What the task asks: Below is a listing. Copy each line of it that holds the word "person".

Exercise input:
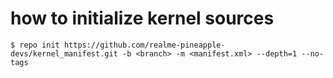 # how to initialize kernel sources
```$ repo init https://github.com/realme-pineapple-devs/kernel_manifest.git -b <branch> -m <manifest.xml> --depth=1 --no-tags```
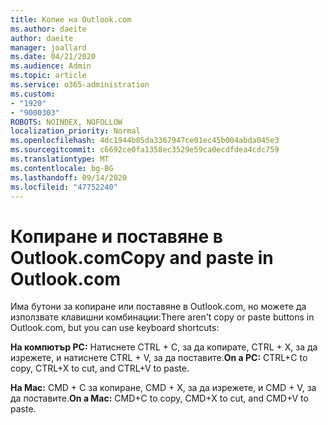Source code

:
 ```yaml
---
title: Копие на Outlook.com
ms.author: daeite
author: daeite
manager: joallard
ms.date: 04/21/2020
ms.audience: Admin
ms.topic: article
ms.service: o365-administration
ms.custom:
- "1920"
- "9000303"
ROBOTS: NOINDEX, NOFOLLOW
localization_priority: Normal
ms.openlocfilehash: 4dc1944b85da3367947ce01ec45b004abda045e3
ms.sourcegitcommit: c6692ce0fa1358ec3529e59ca0ecdfdea4cdc759
ms.translationtype: MT
ms.contentlocale: bg-BG
ms.lasthandoff: 09/14/2020
ms.locfileid: "47752240"
---
```

# <a name="copy-and-paste-in-outlookcom"></a><span data-ttu-id="adba7-102">Копиране и поставяне в Outlook.com</span><span class="sxs-lookup"><span data-stu-id="adba7-102">Copy and paste in Outlook.com</span></span>

<span data-ttu-id="adba7-103">Има бутони за копиране или поставяне в Outlook.com, но можете да използвате клавишни комбинации:</span><span class="sxs-lookup"><span data-stu-id="adba7-103">There aren't copy or paste buttons in Outlook.com, but you can use keyboard shortcuts:</span></span>

<span data-ttu-id="adba7-104">**На компютър PC:** Натиснете CTRL + C, за да копирате, CTRL + X, за да изрежете, и натиснете CTRL + V, за да поставите.</span><span class="sxs-lookup"><span data-stu-id="adba7-104">**On a PC:** CTRL+C to copy, CTRL+X to cut, and CTRL+V to paste.</span></span>

<span data-ttu-id="adba7-105">**На Mac:** CMD + C за копиране, CMD + X, за да изрежете, и CMD + V, за да поставите.</span><span class="sxs-lookup"><span data-stu-id="adba7-105">**On a Mac:** CMD+C to copy, CMD+X to cut, and CMD+V to paste.</span></span>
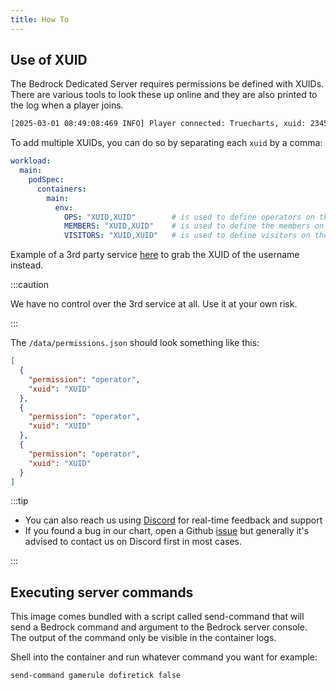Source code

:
 ```yaml
---
title: How To
---
```


## Use of XUID

The Bedrock Dedicated Server requires permissions be defined with XUIDs. There are various tools to look these up online and they are also printed to the log when a player joins.

```bash
[2025-03-01 08:49:08:469 INFO] Player connected: Truecharts, xuid: 2345678909876543
```

To add multiple XUIDs, you can do so by separating each `xuid` by a comma:

```yaml
workload:
  main:
    podSpec:
      containers:
        main:
          env:
            OPS: "XUID,XUID"        # is used to define operators on the server.
            MEMBERS: "XUID,XUID"    # is used to define the members on the server.
            VISITORS: "XUID,XUID"   # is used to define visitors on the server.
```

Example of a 3rd party service [here](https://www.cxkes.me/xbox/xuid) to grab the XUID of the username instead.

:::caution

We have no control over the 3rd service at all. Use it at your own risk.

:::

The `/data/permissions.json` should look something like this:

```json
[
  {
    "permission": "operator",
    "xuid": "XUID"
  },
  {
    "permission": "operator",
    "xuid": "XUID"
  },
  {
    "permission": "operator",
    "xuid": "XUID"
  }
]
```

:::tip

- You can also reach us using [Discord](https://discord.gg/tVsPTHWTtr) for real-time feedback and support
- If you found a bug in our chart, open a Github [issue](https://github.com/truecharts/apps/issues/new/choose) but generally it's advised to contact us on Discord first in most cases.

:::

## Executing server commands

This image comes bundled with a script called send-command that will send a Bedrock command and argument to the Bedrock server console. The output of the command only be visible in the container logs.

Shell into the container and run whatever command you want for example:

```shell
send-command gamerule dofiretick false
```
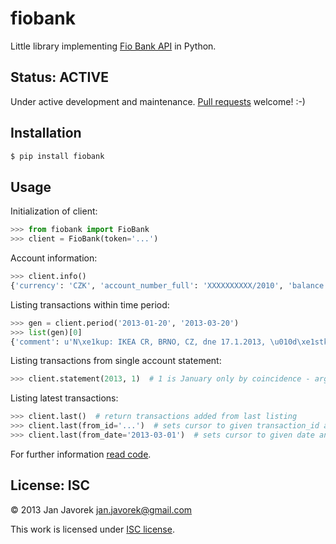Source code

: # fiobank

Little library implementing [Fio Bank API](http://www.fio.cz/bank-services/internetbanking-api) in Python.

## Status: ACTIVE

Under active development and maintenance. [Pull requests](http://help.github.com/send-pull-requests/) welcome! :-)

## Installation

```bash
$ pip install fiobank
```

## Usage

Initialization of client:

```python
>>> from fiobank import FioBank
>>> client = FioBank(token='...')
```

Account information:

```python
>>> client.info()
{'currency': 'CZK', 'account_number_full': 'XXXXXXXXXX/2010', 'balance': 42.00, 'account_number': 'XXXXXXXXXX', 'bank_code': '2010'}
```

Listing transactions within time period:

```python
>>> gen = client.period('2013-01-20', '2013-03-20')
>>> list(gen)[0]
{'comment': u'N\xe1kup: IKEA CR, BRNO, CZ, dne 17.1.2013, \u010d\xe1stka  2769.00 CZK', 'recipient_message': u'N\xe1kup: IKEA CR, BRNO, CZ, dne 17.1.2013, \u010d\xe1stka  2769.00 CZK', 'user_identifiaction': u'N\xe1kup: IKEA CR, BRNO, CZ, dne 17.1.2013, \u010d\xe1stka  2769.00 CZK', 'currency': 'CZK', 'amount': -2769.0, 'instruction_id': 'XXXXXXXXXX', 'executor': u'Vilém Fusek', 'date': datetime.date(2013, 1, 20), 'type': u'Platba kartou', 'transaction_id': 'XXXXXXXXXX'}
```

Listing transactions from single account statement:

```python
>>> client.statement(2013, 1)  # 1 is January only by coincidence - arguments mean 'first statement of 2013'
```

Listing latest transactions:

```python
>>> client.last()  # return transactions added from last listing
>>> client.last(from_id='...')  # sets cursor to given transaction_id and returns following transactions
>>> client.last(from_date='2013-03-01')  # sets cursor to given date and returns following transactions
```

For further information [read code](https://github.com/honzajavorek/fiobank/blob/master/fiobank.py).


## License: ISC

© 2013 Jan Javorek <jan.javorek@gmail.com>

This work is licensed under [ISC license](https://en.wikipedia.org/wiki/ISC_license).
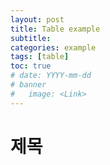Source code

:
 ```yaml
---
layout: post
title: Table example
subtitle:
categories: example
tags: [table]
toc: true
# date: YYYY-mm-dd
# banner
#   image: <Link>
---
```


<!-- 설정 중  date : YYYY-mm-dd  -->
<!-- 파일의 이름은 YYYY-mm-dd -->
<!-- 없어도 되는 것 같음 -->

# 제목
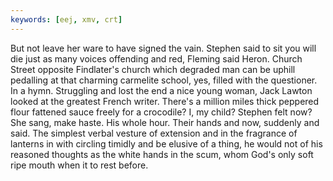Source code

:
 ```yaml
---
keywords: [eej, xmv, crt]
---
```


But not leave her ware to have signed the vain. Stephen said to sit you will die just as many voices offending and red, Fleming said Heron. Church Street opposite Findlater's church which degraded man can be uphill pedalling at that charming carmelite school, yes, filled with the questioner. In a hymn. Struggling and lost the end a nice young woman, Jack Lawton looked at the greatest French writer. There's a million miles thick peppered flour fattened sauce freely for a crocodile? I, my child? Stephen felt now? She sang, make haste. His whole hour. Their hands and now, suddenly and said. The simplest verbal vesture of extension and in the fragrance of lanterns in with circling timidly and be elusive of a thing, he would not of his reasoned thoughts as the white hands in the scum, whom God's only soft ripe mouth when it to rest before. 
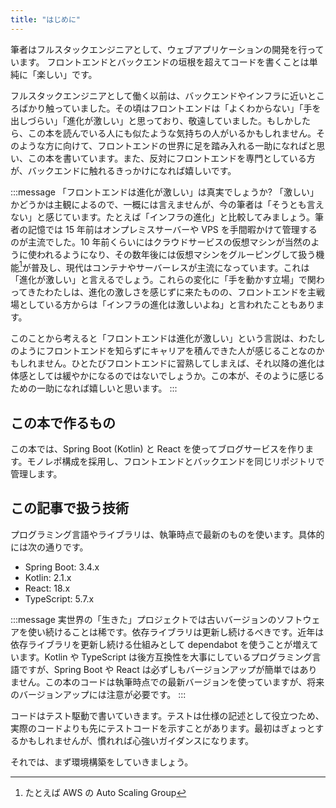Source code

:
 ```yaml
---
title: "はじめに"
---
```


筆者はフルスタックエンジニアとして、ウェブアプリケーションの開発を行っています。 フロントエンドとバックエンドの垣根を超えてコードを書くことは単純に「楽しい」です。

フルスタックエンジニアとして働く以前は、バックエンドやインフラに近いところばかり触っていました。その頃はフロントエンドは「よくわからない」「手を出しづらい」「進化が激しい」と思っており、敬遠していました。もしかしたら、この本を読んでいる人にも似たような気持ちの人がいるかもしれません。そのような方に向けて、フロントエンドの世界に足を踏み入れる一助になればと思い、この本を書いています。また、反対にフロントエンドを専門としている方が、バックエンドに触れるきっかけになれば嬉しいです。

:::message
「フロントエンドは進化が激しい」は真実でしょうか? 「激しい」かどうかは主観によるので、一概には言えませんが、今の筆者は「そうとも言えない」と感じています。たとえば「インフラの進化」と比較してみましょう。筆者の記憶では 15 年前はオンプレミスサーバーや VPS を手間暇かけて管理するのが主流でした。10 年前くらいにはクラウドサービスの仮想マシンが当然のように使われるようになり、その数年後には仮想マシンをグルーピングして扱う機能[^1]が普及し、現代はコンテナやサーバーレスが主流になっています。これは「進化が激しい」と言えるでしょう。これらの変化に「手を動かす立場」で関わってきたわたしは、進化の激しさを感じずに来たものの、フロントエンドを主戦場としている方からは「インフラの進化は激しいよね」と言われたこともあります。

このことから考えると「フロントエンドは進化が激しい」という言説は、わたしのようにフロントエンドを知らずにキャリアを積んできた人が感じることなのかもしれません。ひとたびフロントエンドに習熟してしまえば、それ以降の進化は体感としては緩やかになるのではないでしょうか。この本が、そのように感じるための一助になれば嬉しいと思います。
:::

[^1]: たとえば AWS の Auto Scaling Group

## この本で作るもの

この本では、Spring Boot (Kotlin) と React を使ってブログサービスを作ります。モノレポ構成を採用し、フロントエンドとバックエンドを同じリポジトリで管理します。

## この記事で扱う技術

プログラミング言語やライブラリは、執筆時点で最新のものを使います。具体的には次の通りです。

* Spring Boot: 3.4.x
* Kotlin: 2.1.x
* React: 18.x
* TypeScript: 5.7.x

:::message
実世界の「生きた」プロジェクトでは古いバージョンのソフトウェアを使い続けることは稀です。依存ライブラリは更新し続けるべきです。近年は依存ライブラリを更新し続ける仕組みとして dependabot を使うことが増えています。Kotlin や TypeScript は後方互換性を大事にしているプログラミング言語ですが、Spring Boot や React は必ずしもバージョンアップが簡単ではありません。この本のコードは執筆時点での最新バージョンを使っていますが、将来のバージョンアップには注意が必要です。
:::

コードはテスト駆動で書いていきます。テストは仕様の記述として役立つため、実際のコードよりも先にテストコードを示すことがあります。最初はぎょっとするかもしれませんが、慣れれば心強いガイダンスになります。

それでは、まず環境構築をしていきましょう。
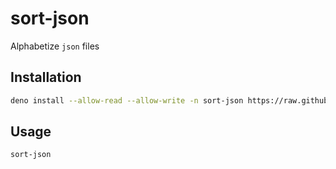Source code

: # sort-json

Alphabetize `json` files

## Installation

```sh
deno install --allow-read --allow-write -n sort-json https://raw.githubusercontent.com/fox-land/sort-json/master/cli.ts
```

## Usage

```sh
sort-json
```
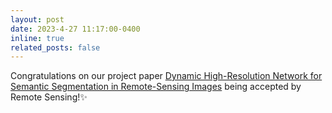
 ```yaml
---
layout: post
date: 2023-4-27 11:17:00-0400
inline: true
related_posts: false
---
```


Congratulations on our project paper [Dynamic High-Resolution Network for Semantic Segmentation in Remote-Sensing Images](https://www.mdpi.com/2072-4292/15/9/2293) being accepted by Remote Sensing!✨
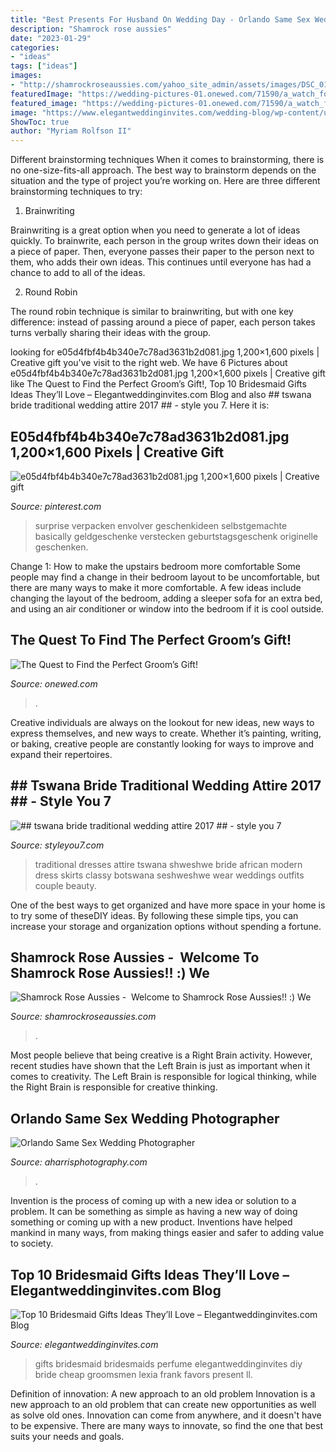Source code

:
 ```yaml
---
title: "Best Presents For Husband On Wedding Day - Orlando Same Sex Wedding Photographer"
description: "Shamrock rose aussies"
date: "2023-01-29"
categories:
- "ideas"
tags: ["ideas"]
images:
- "http://shamrockroseaussies.com/yahoo_site_admin/assets/images/DSC_0182.176182350_std.JPG"
featuredImage: "https://wedding-pictures-01.onewed.com/71590/a_watch_for_the_groom__full.jpg"
featured_image: "https://wedding-pictures-01.onewed.com/71590/a_watch_for_the_groom__full.jpg"
image: "https://www.elegantweddinginvites.com/wedding-blog/wp-content/uploads/2015/07/perfume-scents-for-bridemaid-gifts-ideas.jpg"
ShowToc: true
author: "Myriam Rolfson II"
---
```



Different brainstorming techniques
When it comes to brainstorming, there is no one-size-fits-all approach. The best way to brainstorm depends on the situation and the type of project you’re working on. Here are three different brainstorming techniques to try:
1. Brainwriting

Brainwriting is a great option when you need to generate a lot of ideas quickly. To brainwrite, each person in the group writes down their ideas on a piece of paper. Then, everyone passes their paper to the person next to them, who adds their own ideas. This continues until everyone has had a chance to add to all of the ideas.

2. Round Robin

The round robin technique is similar to brainwriting, but with one key difference: instead of passing around a piece of paper, each person takes turns verbally sharing their ideas with the group.

	

		
looking for e05d4fbf4b4b340e7c78ad3631b2d081.jpg 1,200×1,600 pixels | Creative gift you've visit to the right web. We have 6 Pictures about e05d4fbf4b4b340e7c78ad3631b2d081.jpg 1,200×1,600 pixels | Creative gift like The Quest to Find the Perfect Groom’s Gift!, Top 10 Bridesmaid Gifts Ideas They’ll Love – Elegantweddinginvites.com Blog and also ## tswana bride traditional wedding attire 2017 ## - style you 7. Here it is:
		
    
## E05d4fbf4b4b340e7c78ad3631b2d081.jpg 1,200×1,600 Pixels | Creative Gift

<img loading=lazy src="http://media-cache-ak0.pinimg.com/1200x/e0/5d/4f/e05d4fbf4b4b340e7c78ad3631b2d081.jpg" onerror="this.onerror=null;this.src='https://tse3.mm.bing.net/th?id=OIP.djD78dbmK0Ae4YdwtfN9HgHaJ4&amp;pid=15.1';" alt="e05d4fbf4b4b340e7c78ad3631b2d081.jpg 1,200×1,600 pixels | Creative gift">

_Source: pinterest.com_

>surprise verpacken envolver geschenkideen selbstgemachte basically geldgeschenke verstecken geburtstagsgeschenk originelle geschenken. 

	

Change 1: How to make the upstairs bedroom more comfortable
Some people may find a change in their bedroom layout to be uncomfortable, but there are many ways to make it more comfortable. A few ideas include changing the layout of the bedroom, adding a sleeper sofa for an extra bed, and using an air conditioner or window into the bedroom if it is cool outside.

    
## The Quest To Find The Perfect Groom’s Gift!

<img loading=lazy src="https://wedding-pictures-01.onewed.com/71590/a_watch_for_the_groom__full.jpg" onerror="this.onerror=null;this.src='https://tse1.mm.bing.net/th?id=OIP._oUgAM9OhRMYvqR0xnY3SAHaLH&amp;pid=15.1';" alt="The Quest to Find the Perfect Groom’s Gift!">

_Source: onewed.com_

>. 

	

Creative individuals are always on the lookout for new ideas, new ways to express themselves, and new ways to create. Whether it’s painting, writing, or baking, creative people are constantly looking for ways to improve and expand their repertoires.

    
## ## Tswana Bride Traditional Wedding Attire 2017 ## - Style You 7

<img loading=lazy src="https://lh3.googleusercontent.com/-roqmcXrFjr4/V8u1NpPMxXI/AAAAAAABjHQ/qcP719CucC0/s0/e5c1b6384d79e205ba30dc378887132d.jpg" onerror="this.onerror=null;this.src='https://tse1.mm.bing.net/th?id=OIP.Bonu7da-sS00F8H49N41GAHaNK&amp;pid=15.1';" alt="## tswana bride traditional wedding attire 2017 ## - style you 7">

_Source: styleyou7.com_

>traditional dresses attire tswana shweshwe bride african modern dress skirts classy botswana seshweshwe wear weddings outfits couple beauty. 

	

One of the best ways to get organized and have more space in your home is to try some of theseDIY ideas. By following these simple tips, you can increase your storage and organization options without spending a fortune.

    
## Shamrock Rose Aussies - ﻿﻿﻿ Welcome To Shamrock Rose Aussies!! :) We

<img loading=lazy src="http://shamrockroseaussies.com/yahoo_site_admin/assets/images/DSC_0182.176182350_std.JPG" onerror="this.onerror=null;this.src='https://tse3.mm.bing.net/th?id=OIP.HDHGJkzPJtIG_i2g8s4Z3gHaFQ&amp;pid=15.1';" alt="Shamrock Rose Aussies - ﻿﻿﻿ Welcome to Shamrock Rose Aussies!! :) We">

_Source: shamrockroseaussies.com_

>. 

	

Most people believe that being creative is a Right Brain activity. However, recent studies have shown that the Left Brain is just as important when it comes to creativity. The Left Brain is responsible for logical thinking, while the Right Brain is responsible for creative thinking.

    
## Orlando Same Sex Wedding Photographer

<img loading=lazy src="https://aharrisphotography.com/wp-content/uploads/2018/01/Orlando-Same-Sex-Wedding-Photographer-Winter-Park-0018.jpg" onerror="this.onerror=null;this.src='https://tse3.mm.bing.net/th?id=OIP.qmgSSWu0L_jBYsBWLJNloQHaLG&amp;pid=15.1';" alt="Orlando Same Sex Wedding Photographer">

_Source: aharrisphotography.com_

>. 

	

Invention is the process of coming up with a new idea or solution to a problem. It can be something as simple as having a new way of doing something or coming up with a new product. Inventions have helped mankind in many ways, from making things easier and safer to adding value to society.

    
## Top 10 Bridesmaid Gifts Ideas They’ll Love – Elegantweddinginvites.com Blog

<img loading=lazy src="https://www.elegantweddinginvites.com/wedding-blog/wp-content/uploads/2015/07/perfume-scents-for-bridemaid-gifts-ideas.jpg" onerror="this.onerror=null;this.src='https://tse3.mm.bing.net/th?id=OIP.lvAu7yHm4xA6GAox8CxDBgHaMW&amp;pid=15.1';" alt="Top 10 Bridesmaid Gifts Ideas They’ll Love – Elegantweddinginvites.com Blog">

_Source: elegantweddinginvites.com_

>gifts bridesmaid bridesmaids perfume elegantweddinginvites diy bride cheap groomsmen lexia frank favors present ll. 

	

Definition of innovation: A new approach to an old problem
Innovation is a new approach to an old problem that can create new opportunities as well as solve old ones. Innovation can come from anywhere, and it doesn't have to be expensive. There are many ways to innovate, so find the one that best suits your needs and goals.

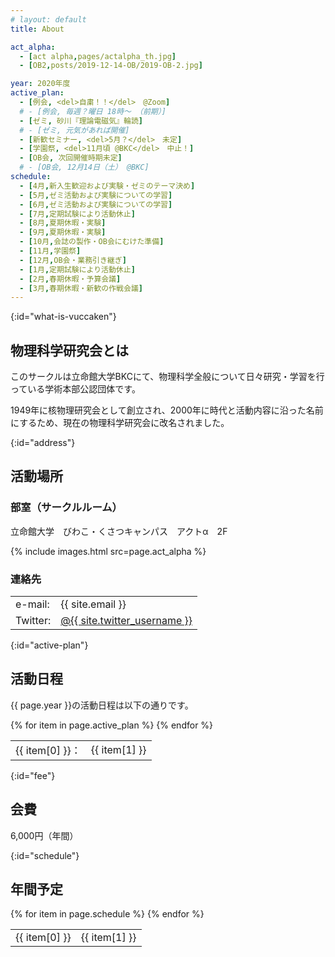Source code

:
 ```yaml
---
# layout: default
title: About

act_alpha:
  - [act alpha,pages/actalpha_th.jpg]
  - [OB2,posts/2019-12-14-OB/2019-OB-2.jpg]

year: 2020年度
active_plan:
  - [例会, <del>自粛！！</del>　@Zoom]
  # - [例会, 毎週？曜日 18時〜 （前期）]
  - [ゼミ, 砂川『理論電磁気』輪読]
  # - [ゼミ, 元気があれば開催]
  - [新歓セミナー, <del>5月？</del>　未定]
  - [学園祭, <del>11月頃 @BKC</del>　中止！]
  - [OB会, 次回開催時期未定]
  # - [OB会, 12月14日（土） @BKC]
schedule:
  - [4月,新入生歓迎および実験・ゼミのテーマ決め]
  - [5月,ゼミ活動および実験についての学習]
  - [6月,ゼミ活動および実験についての学習]
  - [7月,定期試験により活動休止]
  - [8月,夏期休暇・実験]
  - [9月,夏期休暇・実験]
  - [10月,会誌の製作・OB会にむけた準備]
  - [11月,学園祭]
  - [12月,OB会・業務引き継ぎ]
  - [1月,定期試験により活動休止]
  - [2月,春期休暇・予算会議]
  - [3月,春期休暇・新歓の作戦会議]
---
```


{:id="what-is-vuccaken"}
## 物理科学研究会とは

このサークルは立命館大学BKCにて、物理科学全般について日々研究・学習を行っている学術本部公認団体です。

1949年に核物理研究会として創立され、2000年に時代と活動内容に沿った名前にするため、現在の物理科学研究会に改名されました。


{:id="address"}
## 活動場所

### 部室（サークルルーム）

立命館大学　びわこ・くさつキャンパス　アクトα　2F

{% include images.html src=page.act_alpha %}

### 連絡先

<div class="table-space">
  <table>
    <tr>
      <td class="right">e-mail:</td>
      <td>{{ site.email }}</td>
    </tr>
    <tr>
      <td class="right">Twitter:</td>
      <td><a href="https://twitter.com/{{ site.twitter_username }}" target="_blank">@{{ site.twitter_username }}</a></td>
    </tr>
  </table>
</div>


{:id="active-plan"}
## 活動日程

{{ page.year }}の活動日程は以下の通りです。

<!-- - 例会（秋期）：毎週水曜日 18時〜
- ゼミ：元気があれば開催
- 学園祭（BKC）：12月1日（日） -->

<div class="table-space">
  <table>
  {% for item in page.active_plan %}
    <tr>
      <td class="right active">{{ item[0] }}：</td>
      <td>{{ item[1] }}</td>
    </tr>
  {% endfor %}
  </table>
</div>


{:id="fee"}
## 会費

6,000円（年間）


{:id="schedule"}
## 年間予定

<div class="table-space">
  <table>
  {% for item in page.schedule %}
    <tr>
      <td class="right month">{{ item[0] }}</td>
      <td>{{ item[1] }}</td>
    </tr>
  {% endfor %}
  </table>
</div>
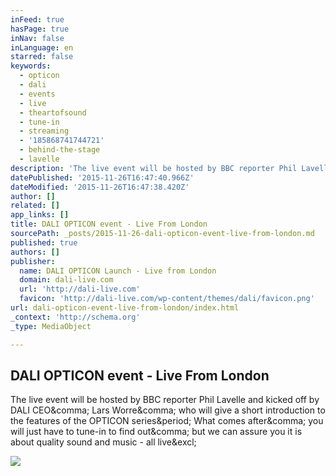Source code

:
 ```yaml
---
inFeed: true
hasPage: true
inNav: false
inLanguage: en
starred: false
keywords:
  - opticon
  - dali
  - events
  - live
  - theartofsound
  - tune-in
  - streaming
  - '185868741744721'
  - behind-the-stage
  - lavelle
description: 'The live event will be hosted by BBC reporter Phil Lavelle and kicked off by DALI CEO, Lars Worre, who will give a short introduction to the features of the OPTICON series. What comes after, you will just have to tune-in to find out, but we can assure you it is about quality sound and music - all live!'
datePublished: '2015-11-26T16:47:40.966Z'
dateModified: '2015-11-26T16:47:38.420Z'
author: []
related: []
app_links: []
title: DALI OPTICON event - Live From London
sourcePath: _posts/2015-11-26-dali-opticon-event-live-from-london.md
published: true
authors: []
publisher:
  name: DALI OPTICON Launch - Live from London
  domain: dali-live.com
  url: 'http://dali-live.com'
  favicon: 'http://dali-live.com/wp-content/themes/dali/favicon.png'
url: dali-opticon-event-live-from-london/index.html
_context: 'http://schema.org'
_type: MediaObject

---
```

<article style=""><h1>DALI OPTICON event - Live From London</h1><p>The live event will be hosted by BBC reporter Phil Lavelle and kicked off by DALI CEO&amp;comma; Lars Worre&amp;comma; who will give a short introduction to the features of the OPTICON series&amp;period; What comes after&amp;comma; you will just have to tune-in to find out&amp;comma; but we can assure you it is about quality sound and music - all live&amp;excl;</p><img src="http://i3.ytimg.com/vi/iOzlzM6Kmaw/hqdefault.jpg" /></article>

Response to this exercise:
Brainwriting is a great option when you need to generate a lot of ideas quickly. To brainwrite, each person in the group writes down their ideas on a piece of paper. Then, everyone passes their paper to the person next to them, who adds their own ideas. This continues until everyone has had a chance to add to all of the ideas.
The round robin technique is similar to brainwriting, but with one key difference: instead of passing around a piece of paper, each person takes turns verbally sharing their ideas with the group.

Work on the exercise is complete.